Fig. 34A-34C are schematic diagrams of various examples of dividing a 2 x 6 subpixel array into multiple subpixel groups in the data direction according to various embodiments. In fig. 34A, a 2×6 sub-pixel array is uniformly divided into two sub-pixel groups in the data direction. The first group of sub-pixels comprises half of the 2 x 6 sub-pixels, i.e. sub-pixels in the first, third and fifth columns, and the second group of sub-pixels comprises the other half of the 2 x 6 sub-pixels, i.e. sub-pixels in the second, fourth and sixth columns. In fig. 34B, the 2×6 sub-pixel array is uniformly divided into three sub-pixel groups in the data direction. The first group of sub-pixels comprises one third of the 2 x 6 sub-pixels, i.e. the sub-pixels in the first and fourth columns, the second group of sub-pixels comprises one third of the 2 x 6 sub-pixels, i.e. the sub-pixels in the second and fifth columns, and the third group of sub-pixels comprises the remaining one third of the 2 x 6 sub-pixels, i.e. the sub-pixels in the third and sixth columns. In fig. 34C, the 2×6 sub-pixel array is uniformly divided into six sub-pixel groups in the data direction. The first group of sub-pixels comprises one sixth of the 2 x 6 sub-pixels, i.e. the sub-pixels in the first column, the second group of sub-pixels comprises one sixth of the 2 x 6 sub-pixels, i.e. the sub-pixels in the second column, the third group of sub-pixels comprises one sixth of the 2 x 6 sub-pixels, i.e. the sub-pixels in the third column, the fourth group of sub-pixels comprises one sixth of the 2 x 6 sub-pixels, i.e. the sub-pixels in the fourth column, the fifth group of sub-pixels comprises one sixth of the 2 x 6 sub-pixels, i.e. the sub-pixels in the fifth column, and the sixth group of sub-pixels comprises one sixth of the remaining 2 x 6 sub-pixels, i.e. the sub-pixels in the sixth column. The pixel circuits and drivers described above with reference to fig. 11-32 may also be applied to the data direction division examples in fig. 34A-34C. As described above, for data direction division, since a plurality of sub-pixels share the same data line, the total number of data lines and the scan/charge period are reduced as compared to known solutions, and depend on the number of sub-frames (sub-pixel groups) and the number of sub-pixels forming a single pixel (e.g., a specific sub-pixel arrangement).

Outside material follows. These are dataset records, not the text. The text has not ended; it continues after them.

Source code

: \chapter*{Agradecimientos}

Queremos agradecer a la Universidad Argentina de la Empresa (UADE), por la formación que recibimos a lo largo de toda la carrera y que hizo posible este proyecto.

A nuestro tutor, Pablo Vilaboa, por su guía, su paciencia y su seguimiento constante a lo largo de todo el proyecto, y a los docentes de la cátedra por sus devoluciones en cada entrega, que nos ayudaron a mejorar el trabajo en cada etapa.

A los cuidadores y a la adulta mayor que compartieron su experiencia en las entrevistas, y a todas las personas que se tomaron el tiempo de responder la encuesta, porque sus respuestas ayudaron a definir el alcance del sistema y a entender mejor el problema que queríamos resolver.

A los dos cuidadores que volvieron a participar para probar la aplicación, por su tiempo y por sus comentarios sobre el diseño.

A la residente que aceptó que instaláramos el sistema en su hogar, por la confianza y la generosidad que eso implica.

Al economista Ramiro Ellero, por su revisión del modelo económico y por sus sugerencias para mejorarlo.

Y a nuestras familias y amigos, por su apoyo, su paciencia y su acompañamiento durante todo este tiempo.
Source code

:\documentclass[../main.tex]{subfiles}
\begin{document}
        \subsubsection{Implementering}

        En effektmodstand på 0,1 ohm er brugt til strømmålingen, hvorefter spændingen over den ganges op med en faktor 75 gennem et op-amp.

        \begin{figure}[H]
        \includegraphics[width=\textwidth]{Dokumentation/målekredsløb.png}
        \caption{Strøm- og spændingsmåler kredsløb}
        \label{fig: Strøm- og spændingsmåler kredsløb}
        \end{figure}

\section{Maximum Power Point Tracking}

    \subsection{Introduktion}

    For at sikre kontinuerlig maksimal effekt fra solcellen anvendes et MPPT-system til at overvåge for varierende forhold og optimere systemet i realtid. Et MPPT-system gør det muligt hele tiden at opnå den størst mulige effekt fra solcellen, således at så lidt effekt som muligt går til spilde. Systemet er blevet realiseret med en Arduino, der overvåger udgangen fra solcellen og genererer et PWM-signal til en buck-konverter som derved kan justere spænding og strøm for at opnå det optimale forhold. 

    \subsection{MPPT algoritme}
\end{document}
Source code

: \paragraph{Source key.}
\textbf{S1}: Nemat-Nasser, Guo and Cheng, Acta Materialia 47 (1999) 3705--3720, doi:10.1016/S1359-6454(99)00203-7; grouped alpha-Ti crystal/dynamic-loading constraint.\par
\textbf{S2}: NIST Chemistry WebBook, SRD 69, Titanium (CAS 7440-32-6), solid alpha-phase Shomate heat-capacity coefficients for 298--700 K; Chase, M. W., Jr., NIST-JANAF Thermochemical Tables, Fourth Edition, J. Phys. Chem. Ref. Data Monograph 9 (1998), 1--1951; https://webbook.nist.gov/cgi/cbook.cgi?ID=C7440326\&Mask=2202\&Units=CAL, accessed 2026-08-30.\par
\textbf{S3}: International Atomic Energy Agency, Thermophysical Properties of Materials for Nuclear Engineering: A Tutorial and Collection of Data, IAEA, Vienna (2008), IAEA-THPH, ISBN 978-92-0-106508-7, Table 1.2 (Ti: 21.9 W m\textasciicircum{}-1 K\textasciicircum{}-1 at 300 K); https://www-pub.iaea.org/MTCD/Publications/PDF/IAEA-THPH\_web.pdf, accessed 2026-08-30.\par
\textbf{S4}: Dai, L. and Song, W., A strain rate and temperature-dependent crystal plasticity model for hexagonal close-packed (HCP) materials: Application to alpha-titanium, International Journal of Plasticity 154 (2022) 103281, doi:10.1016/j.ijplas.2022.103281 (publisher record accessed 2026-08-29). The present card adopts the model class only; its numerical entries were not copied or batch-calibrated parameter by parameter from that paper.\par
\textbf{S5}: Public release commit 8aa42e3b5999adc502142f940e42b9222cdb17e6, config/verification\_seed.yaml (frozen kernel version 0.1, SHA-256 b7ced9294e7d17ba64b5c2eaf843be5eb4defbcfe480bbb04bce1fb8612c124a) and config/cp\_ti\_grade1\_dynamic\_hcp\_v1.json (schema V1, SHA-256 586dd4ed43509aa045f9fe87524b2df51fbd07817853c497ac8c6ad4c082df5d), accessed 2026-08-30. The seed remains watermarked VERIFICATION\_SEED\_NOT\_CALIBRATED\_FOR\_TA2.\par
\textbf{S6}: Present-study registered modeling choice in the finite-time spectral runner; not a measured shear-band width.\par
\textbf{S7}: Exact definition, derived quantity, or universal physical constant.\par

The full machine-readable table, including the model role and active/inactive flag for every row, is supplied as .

Fig. 35 is a schematic diagram of an example of dividing a display frame into four subframes in the scan and data directions according to an embodiment. In this example, in the scan and data directions, the display frame 3500 having a resolution of 6×4 pixels is uniformly divided into a first subframe 3502, a second subframe 3504, a third subframe 3506, and a fourth subframe 3508. Each sub-frame period is a quarter of a frame period. In this example, each pixel 3510, 3512 is comprised of two adjacent subpixels in the same row (e.g., R and G subpixels or G and B subpixels), each subpixel being a light emitting element. That is, the 6×8 sub-pixel array is divided into four groups of sub-pixels in the scanning and data directions. The first group of sub-pixels comprises one quarter of the 6 x 8 sub-pixels, i.e. all red sub-pixels, the second group of sub-pixels comprises one quarter of the 6 x 8 sub-pixels, i.e. half of all green sub-pixels, the third group of sub-pixels comprises one quarter of the 6 x 8 sub-pixels, i.e. half of all green sub-pixels, and the fourth group of sub-pixels comprises one quarter of the 6 x 8 sub-pixels, i.e. all blue sub-pixels. Taking the first column of pixels on display frame 3500 as shown in fig. 36 for example, the 6 x 2 array of subpixels is divided into four subpixel groups in the scan and data directions.

Fig. 37 is a circuit diagram illustrating a pixel circuit 3700 according to one embodiment, the pixel circuit 3700 having a compensation circuit shared by four light emitting elements in a 2×2 sub-pixel block. In contrast to the exemplary pixel circuit 1900 shown in fig. 19, more than one light emitting transistor is included in the pixel circuit 3700 to control light emission of the fourth light emitting element in response to the fourth light emission signal EM 4-1. When the OLED array is divided into two sub-pixel groups in the scanning and data directions, the four light emitting elements in this example may be adjacent OLEDs in a 2×2 sub-pixel block. In the pixel circuit 3700, nine transistors and one capacitor (9T 1C) are used to drive four sub-pixels. The average transistor count per sub-pixel in the direct charge pixel circuit 3700 is further reduced compared to known solutions (e.g., the direct charge pixel circuit 4700). As a result, the arrangement area of the direct charge type pixel circuit 3700 is about one-fourth of the arrangement area of the direct charge type pixel circuit 4700 for driving the same number of sub-pixels.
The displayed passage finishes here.